» **GOAL OF THE EXERCISE**
Exactly as written, return the entries below, minus any pictures.

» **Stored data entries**
# # #
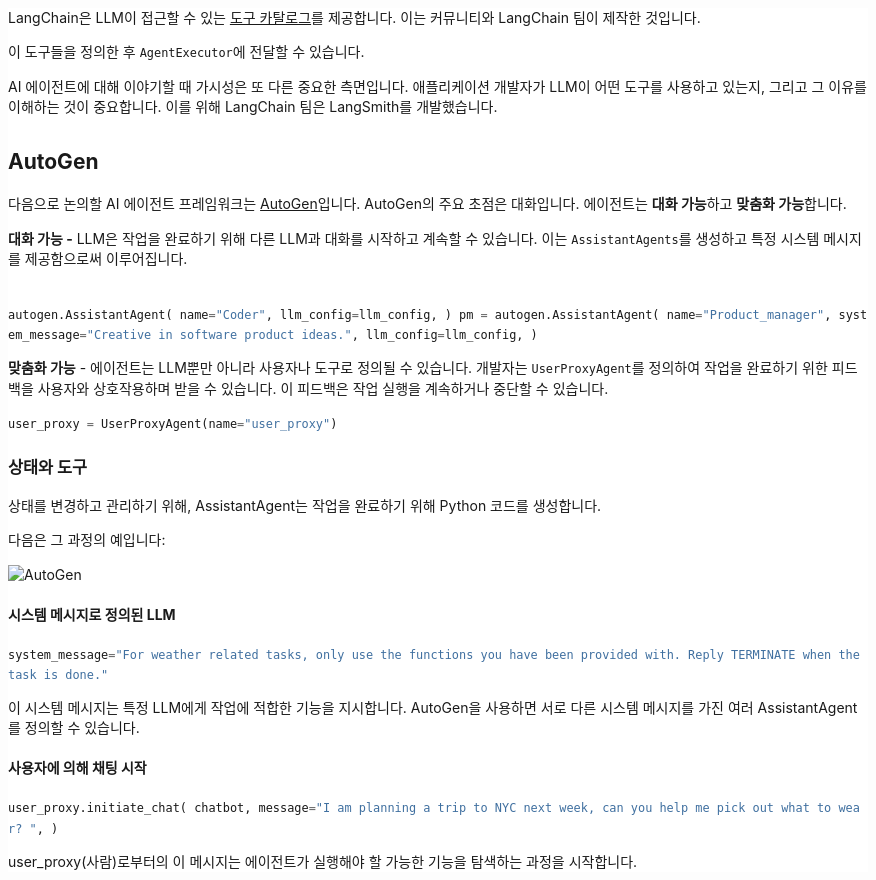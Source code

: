 LangChain은 LLM이 접근할 수 있는 [도구 카탈로그](https://integrations.langchain.com/tools?WT.mc_id=academic-105485-koreyst)를 제공합니다. 이는 커뮤니티와 LangChain 팀이 제작한 것입니다.

이 도구들을 정의한 후 `AgentExecutor`에 전달할 수 있습니다.

AI 에이전트에 대해 이야기할 때 가시성은 또 다른 중요한 측면입니다. 애플리케이션 개발자가 LLM이 어떤 도구를 사용하고 있는지, 그리고 그 이유를 이해하는 것이 중요합니다. 이를 위해 LangChain 팀은 LangSmith를 개발했습니다.

## AutoGen

다음으로 논의할 AI 에이전트 프레임워크는 [AutoGen](https://microsoft.github.io/autogen/?WT.mc_id=academic-105485-koreyst)입니다. AutoGen의 주요 초점은 대화입니다. 에이전트는 **대화 가능**하고 **맞춤화 가능**합니다.

**대화 가능 -** LLM은 작업을 완료하기 위해 다른 LLM과 대화를 시작하고 계속할 수 있습니다. 이는 `AssistantAgents`를 생성하고 특정 시스템 메시지를 제공함으로써 이루어집니다.

```python

autogen.AssistantAgent( name="Coder", llm_config=llm_config, ) pm = autogen.AssistantAgent( name="Product_manager", system_message="Creative in software product ideas.", llm_config=llm_config, )

```

**맞춤화 가능** - 에이전트는 LLM뿐만 아니라 사용자나 도구로 정의될 수 있습니다. 개발자는 `UserProxyAgent`를 정의하여 작업을 완료하기 위한 피드백을 사용자와 상호작용하며 받을 수 있습니다. 이 피드백은 작업 실행을 계속하거나 중단할 수 있습니다.

```python
user_proxy = UserProxyAgent(name="user_proxy")
```

### 상태와 도구

상태를 변경하고 관리하기 위해, AssistantAgent는 작업을 완료하기 위해 Python 코드를 생성합니다.

다음은 그 과정의 예입니다:

![AutoGen](../../../translated_images/autogen.dee9a25a45fde584fedd84b812a6e31de5a6464687cdb66bb4f2cb7521391856.ko.png)

#### 시스템 메시지로 정의된 LLM

```python
system_message="For weather related tasks, only use the functions you have been provided with. Reply TERMINATE when the task is done."
```

이 시스템 메시지는 특정 LLM에게 작업에 적합한 기능을 지시합니다. AutoGen을 사용하면 서로 다른 시스템 메시지를 가진 여러 AssistantAgent를 정의할 수 있습니다.

#### 사용자에 의해 채팅 시작

```python
user_proxy.initiate_chat( chatbot, message="I am planning a trip to NYC next week, can you help me pick out what to wear? ", )

```

user_proxy(사람)로부터의 이 메시지는 에이전트가 실행해야 할 가능한 기능을 탐색하는 과정을 시작합니다.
# # #
» **SOLUTION TO THIS PROBLEM**
Source code

: LangChain은 LLM이 접근할 수 있는 [도구 카탈로그](https://integrations.langchain.com/tools?WT.mc_id=academic-105485-koreyst)를 제공합니다. 이는 커뮤니티와 LangChain 팀이 제작한 것입니다.

이 도구들을 정의한 후 `AgentExecutor`에 전달할 수 있습니다.

AI 에이전트에 대해 이야기할 때 가시성은 또 다른 중요한 측면입니다. 애플리케이션 개발자가 LLM이 어떤 도구를 사용하고 있는지, 그리고 그 이유를 이해하는 것이 중요합니다. 이를 위해 LangChain 팀은 LangSmith를 개발했습니다.

## AutoGen

다음으로 논의할 AI 에이전트 프레임워크는 [AutoGen](https://microsoft.github.io/autogen/?WT.mc_id=academic-105485-koreyst)입니다. AutoGen의 주요 초점은 대화입니다. 에이전트는 **대화 가능**하고 **맞춤화 가능**합니다.

**대화 가능 -** LLM은 작업을 완료하기 위해 다른 LLM과 대화를 시작하고 계속할 수 있습니다. 이는 `AssistantAgents`를 생성하고 특정 시스템 메시지를 제공함으로써 이루어집니다.

```python

autogen.AssistantAgent( name="Coder", llm_config=llm_config, ) pm = autogen.AssistantAgent( name="Product_manager", system_message="Creative in software product ideas.", llm_config=llm_config, )

```

**맞춤화 가능** - 에이전트는 LLM뿐만 아니라 사용자나 도구로 정의될 수 있습니다. 개발자는 `UserProxyAgent`를 정의하여 작업을 완료하기 위한 피드백을 사용자와 상호작용하며 받을 수 있습니다. 이 피드백은 작업 실행을 계속하거나 중단할 수 있습니다.

```python
user_proxy = UserProxyAgent(name="user_proxy")
```

### 상태와 도구

상태를 변경하고 관리하기 위해, AssistantAgent는 작업을 완료하기 위해 Python 코드를 생성합니다.

다음은 그 과정의 예입니다:

![AutoGen](../../../translated_images/autogen.dee9a25a45fde584fedd84b812a6e31de5a6464687cdb66bb4f2cb7521391856.ko.png)

#### 시스템 메시지로 정의된 LLM

```python
system_message="For weather related tasks, only use the functions you have been provided with. Reply TERMINATE when the task is done."
```

이 시스템 메시지는 특정 LLM에게 작업에 적합한 기능을 지시합니다. AutoGen을 사용하면 서로 다른 시스템 메시지를 가진 여러 AssistantAgent를 정의할 수 있습니다.

#### 사용자에 의해 채팅 시작

```python
user_proxy.initiate_chat( chatbot, message="I am planning a trip to NYC next week, can you help me pick out what to wear? ", )

```

user_proxy(사람)로부터의 이 메시지는 에이전트가 실행해야 할 가능한 기능을 탐색하는 과정을 시작합니다.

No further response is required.